(Input for this task)

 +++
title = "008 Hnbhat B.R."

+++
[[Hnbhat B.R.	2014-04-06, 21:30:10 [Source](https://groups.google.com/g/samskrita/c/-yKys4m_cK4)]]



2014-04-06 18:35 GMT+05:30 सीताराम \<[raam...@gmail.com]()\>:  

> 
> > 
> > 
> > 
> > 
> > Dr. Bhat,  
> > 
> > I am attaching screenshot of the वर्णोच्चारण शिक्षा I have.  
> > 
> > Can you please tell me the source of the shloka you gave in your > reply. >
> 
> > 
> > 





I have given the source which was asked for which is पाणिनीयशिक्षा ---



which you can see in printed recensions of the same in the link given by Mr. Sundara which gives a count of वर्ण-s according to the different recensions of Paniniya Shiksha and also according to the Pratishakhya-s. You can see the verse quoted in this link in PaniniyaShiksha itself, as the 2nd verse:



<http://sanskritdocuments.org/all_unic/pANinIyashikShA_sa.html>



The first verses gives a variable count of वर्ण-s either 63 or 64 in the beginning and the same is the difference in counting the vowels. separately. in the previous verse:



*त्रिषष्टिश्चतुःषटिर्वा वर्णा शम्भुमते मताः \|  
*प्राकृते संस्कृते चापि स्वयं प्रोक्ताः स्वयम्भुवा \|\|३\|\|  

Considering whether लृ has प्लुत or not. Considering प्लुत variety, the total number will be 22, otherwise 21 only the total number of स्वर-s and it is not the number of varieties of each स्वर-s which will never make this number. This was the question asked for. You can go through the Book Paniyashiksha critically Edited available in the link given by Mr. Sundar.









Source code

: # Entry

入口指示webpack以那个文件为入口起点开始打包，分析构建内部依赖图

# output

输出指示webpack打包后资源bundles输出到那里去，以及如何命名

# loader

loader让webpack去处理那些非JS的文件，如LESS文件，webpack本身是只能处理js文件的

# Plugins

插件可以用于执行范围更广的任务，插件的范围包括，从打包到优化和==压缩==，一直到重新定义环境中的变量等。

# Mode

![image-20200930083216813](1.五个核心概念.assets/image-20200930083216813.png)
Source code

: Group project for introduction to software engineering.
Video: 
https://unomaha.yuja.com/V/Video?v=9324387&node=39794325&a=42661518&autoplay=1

(End Input for this task)
(Input for this task)

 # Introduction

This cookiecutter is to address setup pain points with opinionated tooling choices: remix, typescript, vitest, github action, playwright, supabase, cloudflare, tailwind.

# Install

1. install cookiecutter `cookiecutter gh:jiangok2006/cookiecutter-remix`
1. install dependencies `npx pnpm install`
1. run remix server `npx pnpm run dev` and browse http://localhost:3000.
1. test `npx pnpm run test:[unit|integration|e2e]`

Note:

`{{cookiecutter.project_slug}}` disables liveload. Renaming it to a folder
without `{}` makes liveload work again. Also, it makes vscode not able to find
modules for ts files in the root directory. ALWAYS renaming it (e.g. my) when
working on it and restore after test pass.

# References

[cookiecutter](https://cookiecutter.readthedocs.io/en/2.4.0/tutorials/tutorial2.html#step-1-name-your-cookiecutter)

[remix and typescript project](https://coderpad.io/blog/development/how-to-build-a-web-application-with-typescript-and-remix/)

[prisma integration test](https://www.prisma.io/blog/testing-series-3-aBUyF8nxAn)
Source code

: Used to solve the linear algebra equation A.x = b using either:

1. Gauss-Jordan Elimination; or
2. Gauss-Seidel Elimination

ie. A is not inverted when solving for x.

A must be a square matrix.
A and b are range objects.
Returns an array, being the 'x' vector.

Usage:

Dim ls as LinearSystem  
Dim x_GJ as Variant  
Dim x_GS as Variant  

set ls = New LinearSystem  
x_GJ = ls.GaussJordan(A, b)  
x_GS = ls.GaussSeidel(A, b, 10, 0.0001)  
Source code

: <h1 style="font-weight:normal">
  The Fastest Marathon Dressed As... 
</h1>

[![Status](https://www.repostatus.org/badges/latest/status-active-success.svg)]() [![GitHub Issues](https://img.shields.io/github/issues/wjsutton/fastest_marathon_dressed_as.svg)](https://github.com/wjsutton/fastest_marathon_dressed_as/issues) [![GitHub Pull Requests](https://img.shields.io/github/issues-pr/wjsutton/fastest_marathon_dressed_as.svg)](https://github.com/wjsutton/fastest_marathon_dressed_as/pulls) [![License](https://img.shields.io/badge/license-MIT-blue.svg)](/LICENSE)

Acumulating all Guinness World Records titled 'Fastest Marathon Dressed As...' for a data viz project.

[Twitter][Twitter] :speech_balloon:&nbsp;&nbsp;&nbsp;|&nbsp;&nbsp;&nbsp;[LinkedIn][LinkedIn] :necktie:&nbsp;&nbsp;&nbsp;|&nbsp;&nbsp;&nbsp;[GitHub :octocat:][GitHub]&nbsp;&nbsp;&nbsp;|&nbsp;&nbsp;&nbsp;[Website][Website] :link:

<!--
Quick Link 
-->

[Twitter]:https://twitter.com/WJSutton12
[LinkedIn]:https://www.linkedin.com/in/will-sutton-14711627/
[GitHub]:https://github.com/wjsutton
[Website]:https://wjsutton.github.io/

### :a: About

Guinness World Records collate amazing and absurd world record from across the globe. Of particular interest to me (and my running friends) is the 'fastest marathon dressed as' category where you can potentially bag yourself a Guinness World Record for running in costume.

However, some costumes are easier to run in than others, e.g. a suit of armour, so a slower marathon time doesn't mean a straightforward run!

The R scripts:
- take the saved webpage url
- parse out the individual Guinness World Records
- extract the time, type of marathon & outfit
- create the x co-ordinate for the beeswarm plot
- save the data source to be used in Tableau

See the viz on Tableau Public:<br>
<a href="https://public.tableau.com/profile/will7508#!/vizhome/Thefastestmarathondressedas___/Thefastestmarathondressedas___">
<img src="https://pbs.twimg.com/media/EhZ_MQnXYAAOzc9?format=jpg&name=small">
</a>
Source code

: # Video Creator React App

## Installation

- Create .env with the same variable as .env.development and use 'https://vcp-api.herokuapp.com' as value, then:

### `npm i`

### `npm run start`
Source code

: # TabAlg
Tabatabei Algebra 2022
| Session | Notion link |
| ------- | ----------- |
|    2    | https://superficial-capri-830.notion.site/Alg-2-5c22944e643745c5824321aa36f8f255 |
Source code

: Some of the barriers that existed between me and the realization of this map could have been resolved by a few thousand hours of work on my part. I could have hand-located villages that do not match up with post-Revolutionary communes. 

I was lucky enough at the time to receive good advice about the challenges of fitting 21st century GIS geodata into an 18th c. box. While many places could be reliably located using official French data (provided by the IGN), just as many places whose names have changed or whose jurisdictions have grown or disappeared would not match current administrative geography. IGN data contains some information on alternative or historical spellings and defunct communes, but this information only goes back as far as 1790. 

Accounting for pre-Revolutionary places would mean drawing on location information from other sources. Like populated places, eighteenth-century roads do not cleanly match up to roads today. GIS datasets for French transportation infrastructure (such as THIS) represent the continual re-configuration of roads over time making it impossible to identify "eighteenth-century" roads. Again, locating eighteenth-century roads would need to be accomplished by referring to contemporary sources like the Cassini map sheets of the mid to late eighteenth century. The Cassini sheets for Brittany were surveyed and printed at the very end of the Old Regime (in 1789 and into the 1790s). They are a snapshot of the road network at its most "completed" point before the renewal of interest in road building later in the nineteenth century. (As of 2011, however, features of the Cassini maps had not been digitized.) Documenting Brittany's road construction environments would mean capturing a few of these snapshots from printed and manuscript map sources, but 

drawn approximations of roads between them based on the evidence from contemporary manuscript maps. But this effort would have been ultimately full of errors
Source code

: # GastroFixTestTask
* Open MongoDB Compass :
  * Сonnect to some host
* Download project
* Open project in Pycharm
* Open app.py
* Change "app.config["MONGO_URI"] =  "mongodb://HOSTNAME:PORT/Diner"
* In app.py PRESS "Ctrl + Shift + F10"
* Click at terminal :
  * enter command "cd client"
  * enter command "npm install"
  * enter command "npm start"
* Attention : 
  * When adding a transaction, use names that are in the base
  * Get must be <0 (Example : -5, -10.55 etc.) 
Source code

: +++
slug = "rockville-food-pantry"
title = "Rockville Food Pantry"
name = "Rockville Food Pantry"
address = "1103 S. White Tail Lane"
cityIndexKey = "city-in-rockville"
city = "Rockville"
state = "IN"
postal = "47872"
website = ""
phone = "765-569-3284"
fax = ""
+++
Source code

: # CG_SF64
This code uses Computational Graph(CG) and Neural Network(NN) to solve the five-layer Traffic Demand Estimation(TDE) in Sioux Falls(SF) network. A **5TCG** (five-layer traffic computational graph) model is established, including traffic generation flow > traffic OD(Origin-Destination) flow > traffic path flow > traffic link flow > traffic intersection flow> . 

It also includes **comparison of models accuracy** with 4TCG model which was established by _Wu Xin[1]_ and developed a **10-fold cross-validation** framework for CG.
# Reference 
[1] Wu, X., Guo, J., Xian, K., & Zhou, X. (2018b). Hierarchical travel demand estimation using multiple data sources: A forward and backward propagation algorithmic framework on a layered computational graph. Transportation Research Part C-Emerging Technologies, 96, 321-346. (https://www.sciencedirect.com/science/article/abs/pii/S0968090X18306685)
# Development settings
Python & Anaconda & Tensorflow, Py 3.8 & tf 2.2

(End Input for this task)

- [Exercise goal]
Please say only the number of lines in the data that hold "blog".

- [Answer area]
2